Items listed in a dataset
# # #
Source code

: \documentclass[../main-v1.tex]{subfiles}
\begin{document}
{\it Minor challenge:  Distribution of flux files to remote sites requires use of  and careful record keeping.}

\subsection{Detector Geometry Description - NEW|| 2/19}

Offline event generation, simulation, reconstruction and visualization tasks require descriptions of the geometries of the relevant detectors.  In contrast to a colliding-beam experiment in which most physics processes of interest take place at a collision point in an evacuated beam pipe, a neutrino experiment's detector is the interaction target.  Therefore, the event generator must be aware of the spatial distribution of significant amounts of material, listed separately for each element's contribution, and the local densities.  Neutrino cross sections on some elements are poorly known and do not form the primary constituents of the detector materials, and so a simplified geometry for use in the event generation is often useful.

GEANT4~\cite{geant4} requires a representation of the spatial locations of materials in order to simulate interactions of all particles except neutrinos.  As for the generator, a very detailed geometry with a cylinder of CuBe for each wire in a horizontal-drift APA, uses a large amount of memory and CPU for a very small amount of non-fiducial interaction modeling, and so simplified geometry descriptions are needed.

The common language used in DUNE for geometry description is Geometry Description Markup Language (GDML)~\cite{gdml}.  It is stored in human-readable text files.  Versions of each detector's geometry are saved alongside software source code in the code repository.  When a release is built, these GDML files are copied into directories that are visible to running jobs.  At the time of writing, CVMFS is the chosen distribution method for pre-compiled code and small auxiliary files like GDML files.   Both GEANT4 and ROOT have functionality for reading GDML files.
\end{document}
# # #
## Work to be completed
Return the lines above exactly, keeping every word.

## Written response
Source code

: \documentclass[../main-v1.tex]{subfiles}
\begin{document}
{\it Minor challenge:  Distribution of flux files to remote sites requires use of  and careful record keeping.}

\subsection{Detector Geometry Description - NEW|| 2/19}

Offline event generation, simulation, reconstruction and visualization tasks require descriptions of the geometries of the relevant detectors.  In contrast to a colliding-beam experiment in which most physics processes of interest take place at a collision point in an evacuated beam pipe, a neutrino experiment's detector is the interaction target.  Therefore, the event generator must be aware of the spatial distribution of significant amounts of material, listed separately for each element's contribution, and the local densities.  Neutrino cross sections on some elements are poorly known and do not form the primary constituents of the detector materials, and so a simplified geometry for use in the event generation is often useful.

GEANT4~\cite{geant4} requires a representation of the spatial locations of materials in order to simulate interactions of all particles except neutrinos.  As for the generator, a very detailed geometry with a cylinder of CuBe for each wire in a horizontal-drift APA, uses a large amount of memory and CPU for a very small amount of non-fiducial interaction modeling, and so simplified geometry descriptions are needed.

The common language used in DUNE for geometry description is Geometry Description Markup Language (GDML)~\cite{gdml}.  It is stored in human-readable text files.  Versions of each detector's geometry are saved alongside software source code in the code repository.  When a release is built, these GDML files are copied into directories that are visible to running jobs.  At the time of writing, CVMFS is the chosen distribution method for pre-compiled code and small auxiliary files like GDML files.   Both GEANT4 and ROOT have functionality for reading GDML files.
\end{document}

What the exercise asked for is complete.